_EXERCISE REQUIREMENTS_. Write out, exactly and only, the lines that run from the top of the records to the line with "### Main pipe-line". Include both ends; exclude pictures.

━━━━━ TASK DATA

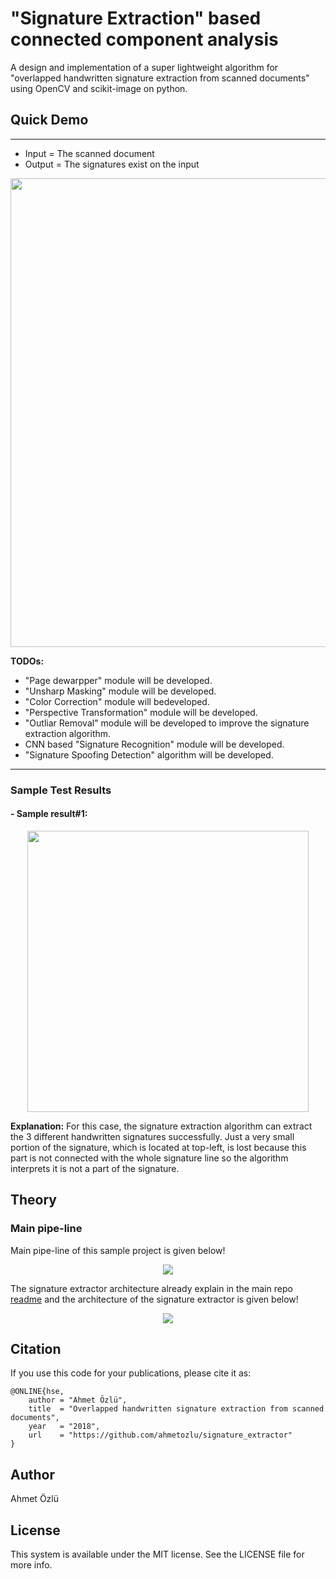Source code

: # "Signature Extraction" based connected component analysis

A design and implementation of a super lightweight algorithm for "overlapped handwritten signature extraction from scanned documents" using OpenCV and scikit-image on python.

## Quick Demo 

---

- Input = The scanned document
- Output = The signatures exist on the input

<p align="center">
  <img src="https://user-images.githubusercontent.com/22610163/58767686-d9137e00-8597-11e9-9921-1bf8204ab451.jpg" | width=750>
</p>

**TODOs:**

- "Page dewarpper" module will be developed.
- "Unsharp Masking" module will be developed.
- "Color Correction" module will bedeveloped.
- "Perspective Transformation" module will be developed.
- "Outliar Removal" module will be developed to improve the signature extraction algorithm.
- CNN based "Signature Recognition" module will be developed.
- "Signature Spoofing Detection" algorithm will be developed.

---


### Sample Test Results

#### - Sample result#1:
<p align="center">
  <img src="https://user-images.githubusercontent.com/22610163/58767618-cea4b480-8596-11e9-9723-a4a07cc3bf42.gif" | width=450>
</p>

**Explanation:** For this case, the signature extraction algorithm can extract the 3 different handwritten signatures successfully. Just a very small portion of the signature, which is located at top-left, is lost because this part is not connected with the whole signature line so the algorithm interprets it is not a part of the signature.

## Theory

### Main pipe-line

Main pipe-line of this sample project is given below!

<p align="center">
  <img src="https://user-images.githubusercontent.com/22610163/58767599-6b1a8700-8596-11e9-97ec-c0c05ddef455.jpg">
</p>

The signature extractor architecture already explain in the main repo [readme]() and the architecture of the signature extractor is given below!

<p align="center">
  <img src="https://user-images.githubusercontent.com/22610163/47617314-f00c6200-dad6-11e8-8ebf-c45a391b378b.jpg">
</p>

## Citation
If you use this code for your publications, please cite it as:

    @ONLINE{hse,
        author = "Ahmet Özlü",
        title  = "Overlapped handwritten signature extraction from scanned documents",
        year   = "2018",
        url    = "https://github.com/ahmetozlu/signature_extractor"
    }

## Author
Ahmet Özlü

## License
This system is available under the MIT license. See the LICENSE file for more info.
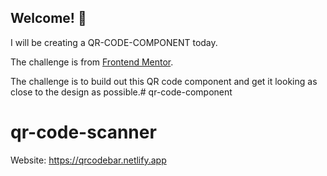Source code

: ## Welcome! 👋

I will be creating a QR-CODE-COMPONENT today.

The challenge is from [Frontend Mentor](https://www.frontendmentor.io).

The challenge is to build out this QR code component and get it looking as close to the design as possible.# qr-code-component
# qr-code-scanner

Website: https://qrcodebar.netlify.app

━━━━━━━━━━

_RESPONSE TO THIS TASK_.
Source code

: # "Signature Extraction" based connected component analysis

A design and implementation of a super lightweight algorithm for "overlapped handwritten signature extraction from scanned documents" using OpenCV and scikit-image on python.

## Quick Demo 

---

- Input = The scanned document
- Output = The signatures exist on the input

<p align="center">
  <img src="https://user-images.githubusercontent.com/22610163/58767686-d9137e00-8597-11e9-9921-1bf8204ab451.jpg" | width=750>
</p>

**TODOs:**

- "Page dewarpper" module will be developed.
- "Unsharp Masking" module will be developed.
- "Color Correction" module will bedeveloped.
- "Perspective Transformation" module will be developed.
- "Outliar Removal" module will be developed to improve the signature extraction algorithm.
- CNN based "Signature Recognition" module will be developed.
- "Signature Spoofing Detection" algorithm will be developed.

---


### Sample Test Results

#### - Sample result#1:
<p align="center">
  <img src="https://user-images.githubusercontent.com/22610163/58767618-cea4b480-8596-11e9-9723-a4a07cc3bf42.gif" | width=450>
</p>

**Explanation:** For this case, the signature extraction algorithm can extract the 3 different handwritten signatures successfully. Just a very small portion of the signature, which is located at top-left, is lost because this part is not connected with the whole signature line so the algorithm interprets it is not a part of the signature.

## Theory

### Main pipe-line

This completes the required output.